Ada tiga simbol yang patut dicatat dalam peristiwa ini. Pertama, religiusitas rakyat. Raja sebagai simbol pemimpin panutan rakyatnya, telah menunjukkan kepada publik bahwa ada harapan mesianis. Masyarakat Larantuka dan kebudayaan Lamaholot  yang menghidupi wujud berkat dari sang penguasa alam semesta, Lera Wulan Tanah Ekan menemukan akar imannya kepada Yesus, yang disebut Kristus dan Tuhan (Kis 2:36) dan melalui peran Maria Reinha yang mengantar anak-anaknya kepada Yesus.[4] Harapan tersebut ditemukan dalam kehadiran Peran Maria Reinha Larantuka di dalam sanubari raja dan rakyatnya. 


Kedua, Kekuasaan adalah pelayanan. Tujuan pembentukan pemerintahan sipil selain memperoleh kekuasaan politik juga mewujudkan kesejahteraan rakyat. Harapan dan tujuan kekuasaan raja di kota Larantuka memiliki ciri yang khas, yang mengikuti peran Maria yang mengabdi Putra-Nya. Spiritualitas Maria yang kuat tertanam dalam sanubari raja Larantuka sehingga meneladani figur Maria sebagai simbol pelayanannya di hadapan rakyatnya. 

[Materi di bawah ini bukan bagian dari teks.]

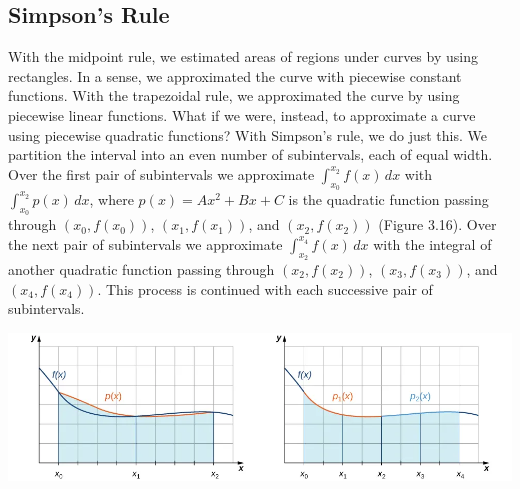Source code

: \documentclass{report}
\begin{document}
        \subsection*{Simpson’s Rule}
        \bigbreak \noindent 
        With the midpoint rule, we estimated areas of regions under curves by using rectangles. In a sense, we approximated the curve with piecewise constant functions. With the trapezoidal rule, we approximated the curve by using piecewise linear functions. What if we were, instead, to approximate a curve using piecewise quadratic functions? With Simpson’s rule, we do just this. We partition the interval into an even number of subintervals, each
        of equal width. Over the first pair of subintervals we approximate $\int_{x_0}^{x_2} f(x) \, dx$ with $\int_{x_0}^{x_2} p(x) \, dx$, where $p(x) = Ax^2 + Bx + C$ is the quadratic function passing through $(x_0, f(x_0))$, $(x_1, f(x_1))$, and $(x_2, f(x_2))$ (Figure 3.16). Over the next pair of subintervals we approximate $\int_{x_2}^{x_4} f(x) \, dx$ with the integral of another quadratic function passing through $(x_2, f(x_2))$, $(x_3, f(x_3))$, and $(x_4, f(x_4))$. This process is continued with each successive pair of subintervals.
        \bigbreak \noindent 
        \begin{center}
            \includegraphics[scale=0.5]{./figures/mane1.png}
        \end{center}
\end{document}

Ketiga, Gereja sebagai penjaga iman. Keberhasilan Gereja mengantar raja untuk mendapat penobatan dan berkat Ilahi di dalam Gereja sebetulnya pertama-tama adalah komitmen iman raja dan rakyat Larantuka. Imam sebagai wakil Tuhan menuntun raja sebagai cerminan kehendak rakyat agar menaruh kepercayaan pada otoritas Gereja, wakil Tuhan di dunia. Demikianpun ketika uskup Gabriel Manek, SVD menyerahkan Diosis Larantuka kepada Bunda Maria, merupakan simbolisasi pengakuan akan tuntuntan Gereja. Bapa uskup sungguh menghargai spiritualitas iman rakyat Larantuka yang senantiasa berlindung kepada Maria, Ratu Rosari.
Gambar 4: Patung Bunda Tuan Ma diantar dari kapela menuju Gereja Katedral Larantuka


HARMONISASI NEGARA – AGAMA
Sejarah kota Larantuka adalah harmonisasi Agama-Negara. Meskipun dalam membaca pemerintahan kerajaan di Larantuka, kita tidak bisa membaca pemerintahan yang otonom secara politik dan militer. Karena raja Larantuka de Yure berada di bawah pengawasan atau tunduk kepada pemerintahan koloniali Belanda di Batavia (1859) dan de Fakto diberi kebebasan untuk memerintah sejauh tidak bertentangan dengan garis pemerintahan kolonialisasinya. 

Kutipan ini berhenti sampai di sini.